Better even than that is the astonishingly precise way in which the six-speed manual gearbox swaps cogs. And the transmission is mated to a powertrain that wallows in a vast reservoir of torque. Let me put it another way -- instead of keening down the road like a highly-strung terrier, the Ford lopes effortlessly along like some vast shaggy sheep dog. Nor does it shriek anything like as savagely as the Ferrari 360 Modena. In fact, supercharger whine apart, it's almost too civilised. Which isn't to say it's disappointing. Just different. In sixth, for example, it'll pull with no grumbles from under 1,000rpm. Mind you, bury your foot in first, second or third gear and the GT accelerates with such abandon that it's all planet Earth can do to contain it.

This is one of those cars for which the word fast suddenly seems redundant. It takes off in true muscle-car style, and you need handfuls of opposite lock just to get it onto trajectory -- there's no electronic traction control, and not even those vast rear tyres can funnel all that horsepower cleanly onto tarmac. But once you're away, there's plenty of grip and the sensory overload kicks in.

The GT streaks along with all the unstoppable momentum of a comet, piles on speed in a way that's barely believable. It's a faintly daft boast, but Ford is proud of the fact that the GT will top 205mph. Subtle aerodynamic modifications ensure that the stability the original car so lacked is firmly in place on its 21st century reincarnation. Its brakes are stupendous too.

It wasn't all that long ago that Ford looked like a company that was being gradually run into the ground by a bunch of car-hating bean counters. All manner of atrocities were being committed in the name of the blue oval. The GT, though, is a work of crazed genius, an utterly irrational, genuinely soulful, 550bhp piece of arrant nonsense that has no need to be in this day and age.

I absolutely loved it.

One they made earlier

The car industry is full of brinkmanship, but the GT40 tale really takes the biscuit. Henry Ford II, grandson of the company's founder, desperately wanted to win the Le Mans 24-hour endurance classic, and figured that buying Ferrari would be the easiest way to achieve it. But he didn't reckon on Enzo Ferrari's legendary stubbornness.
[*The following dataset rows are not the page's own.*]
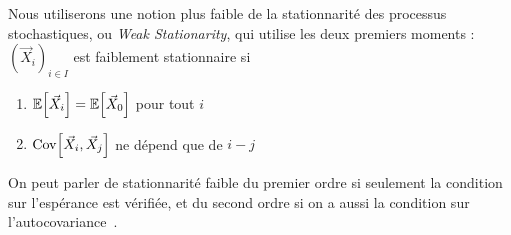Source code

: Nous utiliserons une notion plus faible de la stationnarité des processus stochastiques, ou \emph{Weak Stationarity}, qui utilise les deux premiers moments : $(\vec{X}_i)_{i\in I}$ est faiblement stationnaire si
\begin{enumerate}
	\item $\operatorname{\mathbb{E}}\!\left[\vec{X}_i\right] = \operatorname{\mathbb{E}}\!\left[\vec{X}_0\right]$ pour tout $i$
	\item $\operatorname{Cov}\!\left[\vec{X}_i,\vec{X}_j\right]$ ne dépend que de $i-j$
\end{enumerate}
On peut parler de stationnarité faible du premier ordre si seulement la condition sur l'espérance est vérifiée, et du second ordre si on a aussi la condition sur l'autocovariance~\cite{zhang2014test}.













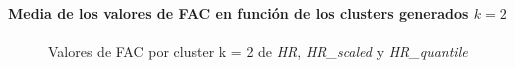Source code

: \paragraph{Media de los valores de FAC en función de los clusters generados $k = 2$}

\begin{figure}[H]
    \centering
    \caption{Valores de FAC por cluster k = 2 de \textit{HR}, \textit{HR\_scaled} y \textit{HR\_quantile}}\label{fig:acf_cls_fc}
\end{figure}

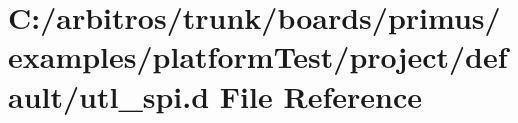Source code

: \hypertarget{boards_2primus_2examples_2platform_test_2project_2default_2utl__spi_8d}{\section{C\-:/arbitros/trunk/boards/primus/examples/platform\-Test/project/default/utl\-\_\-spi.d File Reference}
\label{boards_2primus_2examples_2platform_test_2project_2default_2utl__spi_8d}
}
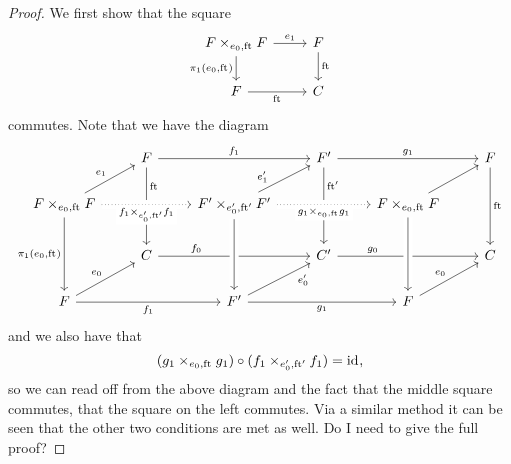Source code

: \begin{proof}
We first show that the square
\begin{equation*}
\begin{tikzcd}
\stesysff 
  \ar{r}{\efamext} 
  \ar{d}[swap]{\pullbackpr{1}{\ectxext}{\eft}} 
  & 
\stesysf 
  \ar{d}{\eft}
  \\
\stesysf
  \ar{r}[swap]{\eft} 
  & 
\stesysc
\end{tikzcd}
\end{equation*}
commutes. Note that we have the diagram
\begin{equation*}
\begin{tikzcd}
  {}
  & 
\stesysf
  \ar{dd}[near start]{\eft}
  \ar{rr}{f_1}
  &
  &
\stesysf'
  \ar{dd}[near start]{\eft'}
  \ar{rr}{g_1}
  &
  &
\stesysf
  \ar{dd}{\eft}
  \\
\pullback{\stesysf}{\stesysf}{\ectxext}{\eft}
  \ar{dd}[swap]{\pullbackpr{1}{\ectxext}{\eft}}
  \ar[crossing over,dotted]{rr}[swap,fill=white]{\pullback{f_1}{f_1}{\ectxext'}{\eft'}}
  \ar{ur}{\efamext}
  &
  &
\pullback{\stesysf'}{\stesysf'}{\ectxext'}{\eft'} 
  \ar{ur}[near start]{\efamext'}
  \ar[crossing over,dotted]{rr}[swap,fill=white]{\pullback{g_1}{g_1}{\ectxext}{\eft}}
  &
  &
\pullback{\stesysf}{\stesysf}{\ectxext}{\eft}
  \ar{ur}%
  \\
  {}
  &
\stesysc
  \ar{rr}[near start]{f_0}
  &
  &
\stesysc'
  \ar{rr}[near start]{g_0}
  &
  &
\stesysc
  \\
\stesysf 
  \ar{rr}[swap]{f_1}
  \ar{ur}{\ectxext}
  &
  &
\stesysf' 
  \ar[crossing over,leftarrow]{uu}[near end,swap]{}
  \ar{ur}[swap,near end]{\ectxext'}
  \ar{rr}[swap]{g_1}
  &
  &
\stesysf
  \ar[crossing over,leftarrow]{uu}[near end,swap]{}
  \ar{ur}{\ectxext}
\end{tikzcd}
\end{equation*}
and we also have that
\begin{equation*}
(\pullback{g_1}{g_1}{\ectxext}{\eft})\circ(\pullback{f_1}{f_1}{\ectxext'}{\eft'})
=\catid{},
\end{equation*}
so we can read off from the above diagram and the fact that the middle square
commutes, that the square on the left commutes. Via a similar method it can
be seen that the other two conditions are met as well.
{\color{red} Do I need to give the full proof?}
\end{proof}

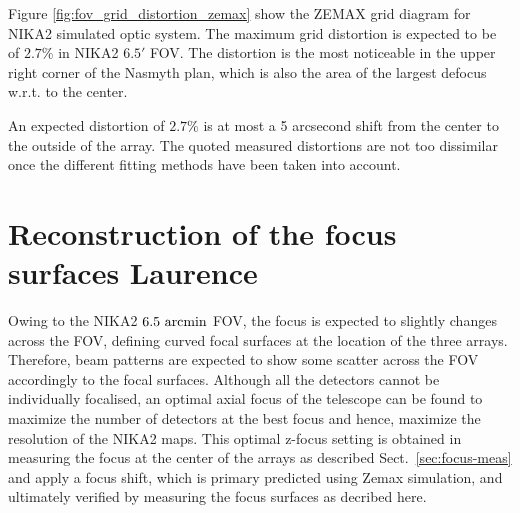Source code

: Figure \ref{fig:fov_grid_distortion_zemax} show the ZEMAX grid diagram for
NIKA2 simulated optic system. The maximum grid distortion is expected
to be of $2.7\%$ in NIKA2 $6.5'$ FOV. The distortion is the most
noticeable in the upper right corner of the Nasmyth plan, which is
also the area of the largest defocus w.r.t. to the center. 

An expected distortion of $2.7\%$ is at most a 5 arcsecond shift from the
center to the outside of the array.  The quoted measured distortions are not
too dissimilar once the different fitting methods have been taken into
account.



\section{Reconstruction of the focus surfaces {\color{blue} Laurence} }
\label{sec:focus_surfaces}

Owing to the NIKA2 $6.5~\rm{arcmin}$ FOV, the focus is expected to
slightly changes across the FOV, defining curved focal surfaces at the
location of the three arrays. Therefore, beam patterns are expected to
show some scatter across the FOV accordingly to the focal
surfaces. Although all the detectors cannot be individually focalised,
an optimal axial focus of the telescope can be found to maximize the
number of detectors at the best focus and hence, maximize the
resolution of the NIKA2 maps.
This optimal z-focus setting is obtained
in measuring the focus at the center of the arrays as described
Sect.~\ref{sec:focus-meas} and apply a focus shift, which is primary
predicted using Zemax simulation, and ultimately verified by measuring
the focus surfaces as decribed here.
When the Old Man refused to sell, the Americans, in a fit of pique, set about creating their own world-beating sports car. Taking over a race-car project begun by small British engineering concern Lola, the Anglo-American GT40 began to hit its stride in 1966 when the car scored a resounding 1-2-3 victory at Le Mans. It was the start of a formidable winning streak; success came again in 1967, 1968 and 1969, the latter two victories racked up by John Wyer's Gulf-sponsored team.

Sixties' road-going GT40 spin-offs were based on the visually compromised MkIII version of the car, but the new GT wisely looks to the original, jaw-dropping MkI for its inspiration. A wonderfully executed homage to one of the most celebrated cars of all time, only 28 Ford GTs will be imported to the UK, with deliveries not due to begin until Spring 2005. Needless to say, demand has outstripped supply.